Operazione “Drug family”, market della droga nel quartiere Aranceto di Catanzaro: 30 arresti

Un’operazione antidroga denominata “Drug family” a Catanzaro ha portato a 30 misure di custodia cautelare (coinvolto anche un minore), a vario titolo per associazione a delinquere finalizzata allo spaccio di sostanze stupefacenti, detenzione di stupefacente ai fini di spaccio, estorsione e reati connessi. Il blitz ha preso di mira l’area sud del capoluogo regionale.

Carabinieri e Polizia di Catanzaro hanno eseguito due ordinanze di custodia cautelare, una emessa dal Gip presso il Tribunale di Catanzaro, su richiesta della locale Procura della Repubblica – Direzione Distrettuale Antimafia, e un’altra dal Gip presso il Tribunale per i minorenni di Catanzaro, su richiesta di quella Procura della Repubblica, nei confronti di 30 indagati.

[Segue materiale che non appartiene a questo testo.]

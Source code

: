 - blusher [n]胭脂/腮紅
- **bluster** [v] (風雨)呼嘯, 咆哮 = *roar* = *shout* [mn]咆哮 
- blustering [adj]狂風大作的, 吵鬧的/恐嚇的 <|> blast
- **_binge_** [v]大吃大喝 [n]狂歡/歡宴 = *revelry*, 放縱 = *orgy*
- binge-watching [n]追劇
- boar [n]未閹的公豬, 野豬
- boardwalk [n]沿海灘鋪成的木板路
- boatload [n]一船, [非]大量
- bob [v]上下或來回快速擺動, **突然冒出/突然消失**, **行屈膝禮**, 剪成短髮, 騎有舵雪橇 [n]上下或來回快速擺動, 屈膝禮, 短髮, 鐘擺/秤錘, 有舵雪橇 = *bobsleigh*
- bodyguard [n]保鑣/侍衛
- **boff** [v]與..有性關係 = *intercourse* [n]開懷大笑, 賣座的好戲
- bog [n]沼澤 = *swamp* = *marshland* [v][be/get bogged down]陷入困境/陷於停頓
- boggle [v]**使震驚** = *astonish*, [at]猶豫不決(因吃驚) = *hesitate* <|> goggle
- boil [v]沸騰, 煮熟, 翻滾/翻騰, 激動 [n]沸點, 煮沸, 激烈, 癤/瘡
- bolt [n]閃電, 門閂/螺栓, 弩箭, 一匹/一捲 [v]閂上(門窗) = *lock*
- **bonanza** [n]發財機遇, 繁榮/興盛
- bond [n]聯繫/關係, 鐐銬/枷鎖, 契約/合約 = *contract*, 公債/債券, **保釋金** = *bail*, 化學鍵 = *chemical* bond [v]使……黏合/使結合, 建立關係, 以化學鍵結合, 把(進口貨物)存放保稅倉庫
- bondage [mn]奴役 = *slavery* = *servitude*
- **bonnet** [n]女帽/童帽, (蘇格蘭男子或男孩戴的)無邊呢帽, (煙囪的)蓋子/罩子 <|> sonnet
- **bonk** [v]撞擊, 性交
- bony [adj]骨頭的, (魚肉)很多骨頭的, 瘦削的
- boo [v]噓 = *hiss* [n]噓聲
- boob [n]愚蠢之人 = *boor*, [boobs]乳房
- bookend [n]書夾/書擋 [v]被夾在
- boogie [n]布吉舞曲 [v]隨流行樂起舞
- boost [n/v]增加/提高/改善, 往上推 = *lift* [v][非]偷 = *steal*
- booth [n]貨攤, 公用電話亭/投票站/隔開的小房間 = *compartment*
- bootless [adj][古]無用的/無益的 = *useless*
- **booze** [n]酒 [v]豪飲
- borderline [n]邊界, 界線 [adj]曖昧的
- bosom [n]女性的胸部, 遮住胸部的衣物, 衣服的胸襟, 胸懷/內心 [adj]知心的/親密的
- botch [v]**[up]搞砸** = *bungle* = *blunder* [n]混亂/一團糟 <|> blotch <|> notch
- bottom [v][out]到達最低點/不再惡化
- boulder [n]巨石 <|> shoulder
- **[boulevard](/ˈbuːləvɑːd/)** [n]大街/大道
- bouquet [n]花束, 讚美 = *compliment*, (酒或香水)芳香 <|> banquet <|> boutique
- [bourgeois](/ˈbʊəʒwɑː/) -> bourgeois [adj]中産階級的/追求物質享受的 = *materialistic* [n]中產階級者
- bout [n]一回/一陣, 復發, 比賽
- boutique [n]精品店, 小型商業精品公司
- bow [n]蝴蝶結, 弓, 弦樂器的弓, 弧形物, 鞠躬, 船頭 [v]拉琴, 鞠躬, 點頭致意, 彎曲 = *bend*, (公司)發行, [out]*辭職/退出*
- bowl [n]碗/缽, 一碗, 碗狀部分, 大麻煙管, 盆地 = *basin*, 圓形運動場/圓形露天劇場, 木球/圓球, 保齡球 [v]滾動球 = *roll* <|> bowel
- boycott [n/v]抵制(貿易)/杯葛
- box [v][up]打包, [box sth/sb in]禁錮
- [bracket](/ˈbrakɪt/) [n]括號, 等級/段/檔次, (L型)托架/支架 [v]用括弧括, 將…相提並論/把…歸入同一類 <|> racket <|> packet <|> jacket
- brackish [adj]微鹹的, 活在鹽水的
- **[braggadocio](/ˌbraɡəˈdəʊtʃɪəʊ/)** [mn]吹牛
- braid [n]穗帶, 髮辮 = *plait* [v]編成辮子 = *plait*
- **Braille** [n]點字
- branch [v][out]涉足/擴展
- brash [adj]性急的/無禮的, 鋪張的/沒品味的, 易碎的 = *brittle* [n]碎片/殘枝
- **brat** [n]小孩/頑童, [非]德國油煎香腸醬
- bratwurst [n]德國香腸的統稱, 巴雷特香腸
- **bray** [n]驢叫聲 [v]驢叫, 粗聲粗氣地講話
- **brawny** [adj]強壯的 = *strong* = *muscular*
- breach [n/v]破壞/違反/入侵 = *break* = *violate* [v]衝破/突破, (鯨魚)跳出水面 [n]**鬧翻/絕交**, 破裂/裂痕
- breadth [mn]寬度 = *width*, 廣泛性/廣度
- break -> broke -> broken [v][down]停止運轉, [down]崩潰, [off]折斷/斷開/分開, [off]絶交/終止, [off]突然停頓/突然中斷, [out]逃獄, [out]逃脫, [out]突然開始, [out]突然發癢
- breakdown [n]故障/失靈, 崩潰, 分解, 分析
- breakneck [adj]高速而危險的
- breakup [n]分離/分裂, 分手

Nelle prime ore della giornata, infatti, la Compagnia dei Carabinieri di Catanzaro e la Squadra Mobile della Questura di Catanzaro – supportati in fase esecutiva delle Squadre di Intervento Operativo del 14° Battaglione Carabinieri “Calabria”, nonché dal Reparto Prevenzione Crimine “Calabria” e dalle unità cinofile della Questura di Vibo Valentia e da un elicottero del V Reparto Volo della Polizia di Stato – hanno dato esecuzione all’ordinanza di applicazione di misure cautelari. I 30 sono indiziati, a vario titolo, dei reati di associazione finalizzata al traffico illecito di stupefacenti, detenzione di stupefacente ai fini di spaccio, estorsione. Sono destinatari della misura della custodia cautelare in carcere 18 indagati, mentre altri 10 agli arresti domiciliari, e 2 all’obbligo di presentazione alla P.G..

La misura cautelare scaturisce da due distinte attività investigative, condotte rispettivamente dall’Arma dei Carabinieri e l’altra dalla Polizia di Stato e coordinate dalla Direzione Distrettuale Antimafia di Catanzaro, poi riunite in un’unica indagine per la concordanza di risultanze in ordine ai soggetti investigati e al contesto criminale di riferimento. In particolare, il grave quadro indiziario ha consentito di ipotizzare l’esistenza di un’organizzazione criminale su base familiare, operante nell’area sud della città di Catanzaro, nel quartiere Aranceto, ben strutturata e con specifici ruoli assegnati ad ogni suo componente, a partire dai promotori, passando per gli organizzatori degli approvvigionamenti fino ad arrivare agli incaricati della distribuzione al minuto dello stupefacente, del tipo marijuana, hashish, cocaina ed eroina.

I gravi elementi indiziari, acquisiti dall’attività investigativa della Polizia di Stato e dei Carabinieri, evidenziano come l’attività di spaccio al minuto venisse attuata direttamente all’interno delle abitazioni del citato quartiere diventato un vero proprio market della droga, ed è continuata incessantemente nonostante il lockdown conseguente all’emergenza sanitaria determinata dal COVID 19 ; in una occasione un assuntore, dopo aver acquistato lo stupefacente, lo consumava all’interno del cortile di una scuola ubicata nelle vicinanze, dove si era introdotto abusivamente, e dove veniva individuato e controllato dalle FF.PP..

L’allarmante contesto delinquenziale, inoltre, ha trovato conferma anche in due episodi di overdose che hanno riguardato due soggetti che si sarebbero approvvigionati di sostanza stupefacente proprio presso il quartiere. Nel corso dell’attività investigativa, condotta dalla Polizia di Stato e dai Carabinieri, sono state documentate azioni di contrasto e disturbo alle investigazioni poste in essere da alcuni indagati che, avvalendosi di telecamere da loro posizionate nel quartiere, sorvegliavano l’eventuale arrivo di pattuglie delle forze dell’ordine. In un caso, è stata effettuata una vera e propria “imboscata” nei confronti delle forze dell’ordine: dopo una segnalazione anonima al 112 per un falso reato in corso nel quartiere, le pattuglie intervenute sono state fatte oggetto di una fitta sassaiola.

Le indagini sono state effettuate, oltre che con le attività di carattere tradizionale, con l’esame di collaboratori di giustizia e con l’attivazione di presidii di natura tecnica, che hanno condotto a numerosi riscontri sul territorio, nel corso dei quali sono state arrestate in flagranza di reato due persone e si è proceduto al sequestro di cocaina e hashish.